* [WHAT YOU ARE ASKED TO DO]: Going down the data below, set down exactly the line with "가져가야할 필요성이 생김." and each line after it through the line with "세마포어 기반 동기화"; no other lines.

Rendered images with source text

========================================

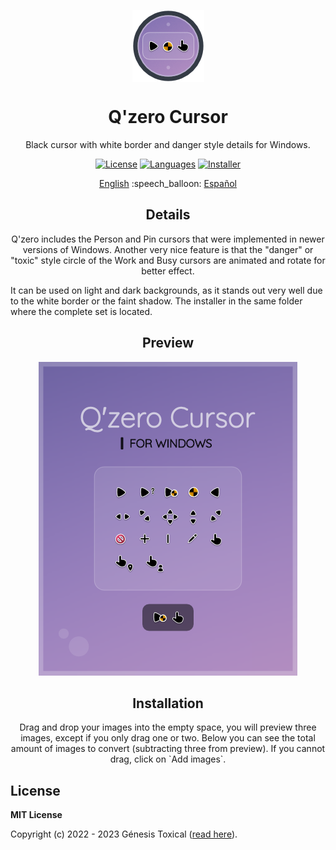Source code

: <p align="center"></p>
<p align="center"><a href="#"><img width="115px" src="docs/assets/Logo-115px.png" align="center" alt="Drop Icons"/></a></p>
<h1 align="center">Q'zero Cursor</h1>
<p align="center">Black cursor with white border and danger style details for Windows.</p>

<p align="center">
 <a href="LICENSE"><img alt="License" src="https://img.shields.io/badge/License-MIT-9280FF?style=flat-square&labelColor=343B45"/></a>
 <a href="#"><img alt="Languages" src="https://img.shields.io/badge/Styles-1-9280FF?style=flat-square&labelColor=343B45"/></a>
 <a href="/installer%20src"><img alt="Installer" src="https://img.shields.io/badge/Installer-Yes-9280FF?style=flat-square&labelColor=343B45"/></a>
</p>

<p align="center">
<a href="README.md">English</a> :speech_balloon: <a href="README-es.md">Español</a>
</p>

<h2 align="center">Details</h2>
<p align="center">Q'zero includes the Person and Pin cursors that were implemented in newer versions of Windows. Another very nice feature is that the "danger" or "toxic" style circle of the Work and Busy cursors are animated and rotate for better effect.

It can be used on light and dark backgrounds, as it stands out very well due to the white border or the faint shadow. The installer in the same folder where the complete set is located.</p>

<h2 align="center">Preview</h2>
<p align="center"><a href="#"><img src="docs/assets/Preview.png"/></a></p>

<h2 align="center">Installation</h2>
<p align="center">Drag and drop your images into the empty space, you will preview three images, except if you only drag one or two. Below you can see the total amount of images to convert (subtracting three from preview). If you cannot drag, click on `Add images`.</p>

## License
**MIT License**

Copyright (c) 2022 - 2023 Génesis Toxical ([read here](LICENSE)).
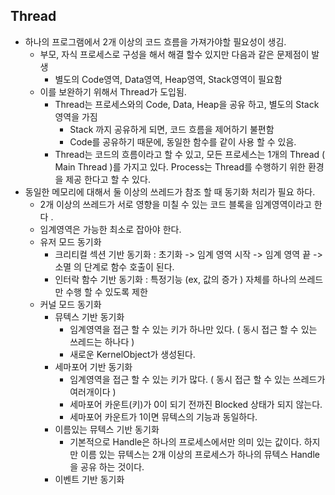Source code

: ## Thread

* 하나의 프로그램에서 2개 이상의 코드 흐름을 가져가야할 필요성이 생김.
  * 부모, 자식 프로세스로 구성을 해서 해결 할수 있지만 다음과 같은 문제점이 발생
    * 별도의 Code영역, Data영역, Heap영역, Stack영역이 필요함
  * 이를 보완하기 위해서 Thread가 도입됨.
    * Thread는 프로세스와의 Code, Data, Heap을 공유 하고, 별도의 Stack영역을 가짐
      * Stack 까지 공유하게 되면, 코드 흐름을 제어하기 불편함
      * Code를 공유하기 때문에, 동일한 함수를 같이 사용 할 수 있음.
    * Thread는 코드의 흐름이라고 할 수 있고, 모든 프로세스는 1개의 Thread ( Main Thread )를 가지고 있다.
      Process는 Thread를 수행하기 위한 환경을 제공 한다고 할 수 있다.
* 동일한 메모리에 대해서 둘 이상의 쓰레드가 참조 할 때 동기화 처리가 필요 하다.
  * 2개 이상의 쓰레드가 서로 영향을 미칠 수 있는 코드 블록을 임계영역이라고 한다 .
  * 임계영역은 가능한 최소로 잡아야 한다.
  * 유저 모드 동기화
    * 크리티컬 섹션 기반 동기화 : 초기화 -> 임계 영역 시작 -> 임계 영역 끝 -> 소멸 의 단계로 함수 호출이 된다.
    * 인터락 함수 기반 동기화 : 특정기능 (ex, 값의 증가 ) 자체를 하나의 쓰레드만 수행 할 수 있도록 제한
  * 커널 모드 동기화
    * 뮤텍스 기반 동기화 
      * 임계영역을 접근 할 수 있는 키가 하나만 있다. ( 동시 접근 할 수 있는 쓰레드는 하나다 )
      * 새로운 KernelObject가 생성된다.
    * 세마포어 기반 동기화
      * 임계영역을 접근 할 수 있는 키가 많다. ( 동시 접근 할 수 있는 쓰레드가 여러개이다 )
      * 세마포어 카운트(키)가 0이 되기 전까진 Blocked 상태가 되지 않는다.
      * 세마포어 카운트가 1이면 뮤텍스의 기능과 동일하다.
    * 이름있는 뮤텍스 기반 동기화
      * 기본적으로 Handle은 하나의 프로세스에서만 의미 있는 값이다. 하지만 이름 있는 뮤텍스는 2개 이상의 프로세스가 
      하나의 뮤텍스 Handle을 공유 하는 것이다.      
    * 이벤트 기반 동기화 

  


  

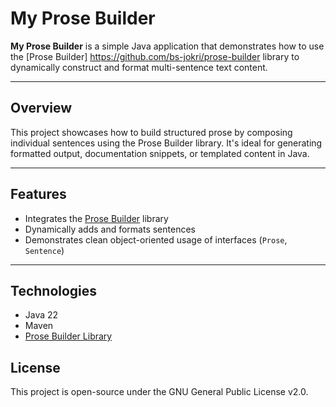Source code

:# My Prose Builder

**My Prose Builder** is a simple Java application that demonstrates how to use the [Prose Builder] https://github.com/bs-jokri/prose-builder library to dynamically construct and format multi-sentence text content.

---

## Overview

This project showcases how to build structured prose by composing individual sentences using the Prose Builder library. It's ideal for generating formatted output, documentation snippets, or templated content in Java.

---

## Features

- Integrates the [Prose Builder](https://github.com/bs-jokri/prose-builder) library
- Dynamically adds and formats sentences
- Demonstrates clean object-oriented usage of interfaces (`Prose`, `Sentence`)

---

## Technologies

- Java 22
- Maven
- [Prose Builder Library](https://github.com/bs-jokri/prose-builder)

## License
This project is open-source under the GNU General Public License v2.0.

========================================

* [THE ANSWER]:
* 하나의 프로그램에서 2개 이상의 코드 흐름을 가져가야할 필요성이 생김.
  * 부모, 자식 프로세스로 구성을 해서 해결 할수 있지만 다음과 같은 문제점이 발생
    * 별도의 Code영역, Data영역, Heap영역, Stack영역이 필요함
  * 이를 보완하기 위해서 Thread가 도입됨.
    * Thread는 프로세스와의 Code, Data, Heap을 공유 하고, 별도의 Stack영역을 가짐
      * Stack 까지 공유하게 되면, 코드 흐름을 제어하기 불편함
      * Code를 공유하기 때문에, 동일한 함수를 같이 사용 할 수 있음.
    * Thread는 코드의 흐름이라고 할 수 있고, 모든 프로세스는 1개의 Thread ( Main Thread )를 가지고 있다.
      Process는 Thread를 수행하기 위한 환경을 제공 한다고 할 수 있다.
* 동일한 메모리에 대해서 둘 이상의 쓰레드가 참조 할 때 동기화 처리가 필요 하다.
  * 2개 이상의 쓰레드가 서로 영향을 미칠 수 있는 코드 블록을 임계영역이라고 한다 .
  * 임계영역은 가능한 최소로 잡아야 한다.
  * 유저 모드 동기화
    * 크리티컬 섹션 기반 동기화 : 초기화 -> 임계 영역 시작 -> 임계 영역 끝 -> 소멸 의 단계로 함수 호출이 된다.
    * 인터락 함수 기반 동기화 : 특정기능 (ex, 값의 증가 ) 자체를 하나의 쓰레드만 수행 할 수 있도록 제한
  * 커널 모드 동기화
    * 뮤텍스 기반 동기화 
      * 임계영역을 접근 할 수 있는 키가 하나만 있다. ( 동시 접근 할 수 있는 쓰레드는 하나다 )
      * 새로운 KernelObject가 생성된다.
    * 세마포어 기반 동기화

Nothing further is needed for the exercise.